L’intervention consiste à implanter chirurgicalement deux électrodes dans la partie du cerveau appelée noyau sous-thalamique, une pour l’hémisphère droit, une pour le gauche. Ces électrodes sont connectées à un stimulateur, un peu plus gros qu’un pacemaker, implanté sous la peau au niveau du thorax ou de l’abdomen en général.

Après avoir défini par imagerie cérébrale la zone où implanter les électrodes, celles-ci sont introduites par un petit trou fait dans la boîte crânienne. L’opération s’effectue sous contrôle IRM.

Les Hôpitaux universitaires de Genève opèrent une vingtaine de patients atteints de la maladie de Parkinson par an. Dans le monde, quelque 100 000 personnes ont été opérées.

L’indication pourrait s’étendre à terme aux troubles obsessionnels (TOC), la dystonie (contractions musculaires), l’épilepsie, les douleurs chroniques, l’anorexie et, comme le montre l’étude du professeur Lüscher, aux addictions graves. Une technique qui pourrait s’appliquer en résumé aux maladies impliquant un cerveau sain mais dont les circuits dysfonctionnent, regroupées sous le nom de maladies synaptiques. Sont exclues donc les maladies dégénératives du cerveau.

Le langage du cerveau

Pour le profane, l’idée d’une stimulation électrique du cerveau fait immanquablement penser aux électrochocs longtemps utilisés en psychiatrie, contre la dépression par exemple. Un rapprochement qui ne tient pas, si ce n’est que l’on parle d’électricité. Mais quoi de plus normal puisque le langage du cerveau est l’électricité.

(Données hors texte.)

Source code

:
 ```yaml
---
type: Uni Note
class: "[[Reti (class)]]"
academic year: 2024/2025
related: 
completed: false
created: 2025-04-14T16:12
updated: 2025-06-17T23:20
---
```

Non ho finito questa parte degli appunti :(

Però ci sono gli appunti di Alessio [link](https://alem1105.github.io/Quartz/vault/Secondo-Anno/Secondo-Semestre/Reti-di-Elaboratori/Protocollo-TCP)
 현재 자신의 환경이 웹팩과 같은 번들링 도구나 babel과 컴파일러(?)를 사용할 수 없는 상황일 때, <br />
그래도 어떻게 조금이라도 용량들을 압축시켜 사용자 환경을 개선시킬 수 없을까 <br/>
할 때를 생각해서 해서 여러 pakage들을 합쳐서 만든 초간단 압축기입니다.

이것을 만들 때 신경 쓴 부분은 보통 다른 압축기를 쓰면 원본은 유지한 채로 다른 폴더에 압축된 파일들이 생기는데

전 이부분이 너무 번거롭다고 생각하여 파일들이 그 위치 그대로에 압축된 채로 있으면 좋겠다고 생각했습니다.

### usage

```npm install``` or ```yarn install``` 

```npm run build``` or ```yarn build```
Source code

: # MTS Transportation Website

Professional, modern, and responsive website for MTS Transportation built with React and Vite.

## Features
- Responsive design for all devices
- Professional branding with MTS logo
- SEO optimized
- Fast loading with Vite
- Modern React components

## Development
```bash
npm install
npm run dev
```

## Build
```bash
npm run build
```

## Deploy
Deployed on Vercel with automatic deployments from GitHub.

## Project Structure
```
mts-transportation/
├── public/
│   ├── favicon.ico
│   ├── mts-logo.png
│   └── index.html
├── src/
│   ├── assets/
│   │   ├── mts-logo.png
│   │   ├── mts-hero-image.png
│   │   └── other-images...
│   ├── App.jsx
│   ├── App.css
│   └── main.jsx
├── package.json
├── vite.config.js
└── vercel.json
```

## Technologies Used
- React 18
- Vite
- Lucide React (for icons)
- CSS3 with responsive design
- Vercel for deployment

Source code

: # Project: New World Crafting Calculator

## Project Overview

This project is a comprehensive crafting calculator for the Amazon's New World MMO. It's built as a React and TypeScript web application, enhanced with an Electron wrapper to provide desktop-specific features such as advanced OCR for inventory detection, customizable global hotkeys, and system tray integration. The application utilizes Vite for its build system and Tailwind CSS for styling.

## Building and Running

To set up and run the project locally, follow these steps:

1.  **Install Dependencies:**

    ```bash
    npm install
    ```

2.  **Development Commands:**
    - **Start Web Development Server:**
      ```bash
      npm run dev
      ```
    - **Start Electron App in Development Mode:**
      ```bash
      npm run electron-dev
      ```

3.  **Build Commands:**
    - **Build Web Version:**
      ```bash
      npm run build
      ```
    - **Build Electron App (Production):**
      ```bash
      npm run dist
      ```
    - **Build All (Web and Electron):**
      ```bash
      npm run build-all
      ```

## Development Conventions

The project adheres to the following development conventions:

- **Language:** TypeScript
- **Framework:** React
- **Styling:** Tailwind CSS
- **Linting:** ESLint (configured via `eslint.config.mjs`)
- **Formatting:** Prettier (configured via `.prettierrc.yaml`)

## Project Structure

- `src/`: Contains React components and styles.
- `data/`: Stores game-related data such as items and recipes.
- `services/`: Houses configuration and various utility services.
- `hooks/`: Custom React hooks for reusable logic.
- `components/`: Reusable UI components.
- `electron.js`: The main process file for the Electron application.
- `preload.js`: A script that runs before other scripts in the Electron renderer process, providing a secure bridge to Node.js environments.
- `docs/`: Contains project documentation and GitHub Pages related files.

«Les électrochocs s’appliquaient à tout le cerveau», précise Christian Lüscher, auteur de l’étude. «C’était un traitement extrême, qui induisait une crise d’épilepsie incontrôlable! On est très loin de la stimulation cérébrale profonde qui est une neuromodulation… Un traitement en continu, réglé de façon très fine et très ciblée.»

Quel espoir pour l’homme?

Dans la littérature médicale, on ne trouve que quelques personnes – six  en tout – qui ont été traitées par stimulation électrique profonde pour une addiction à la cocaïne. Il s’agit de cas isolés avec des protocoles très différents de celui proposé par le groupe genevois. Cela s’est fait de manière empirique, en dehors de toute étude structurée. Avant d’en arriver à l’homme, il faudrait encore tester les effets de cette méthode chez les primates non humains afin de voir si elle fonctionne chez des êtres au comportement plus complexe que celui des souris, estime Christian Lüscher. Et dans l’affirmative, poursuivre avec une étude multicentrique pour s’assurer qu’il n’y a pas d’effets nocifs sur le long terme. Il reste donc un long chemin à faire, mais des discussions sont en cours pour un projet d’envergure, selon le professeur.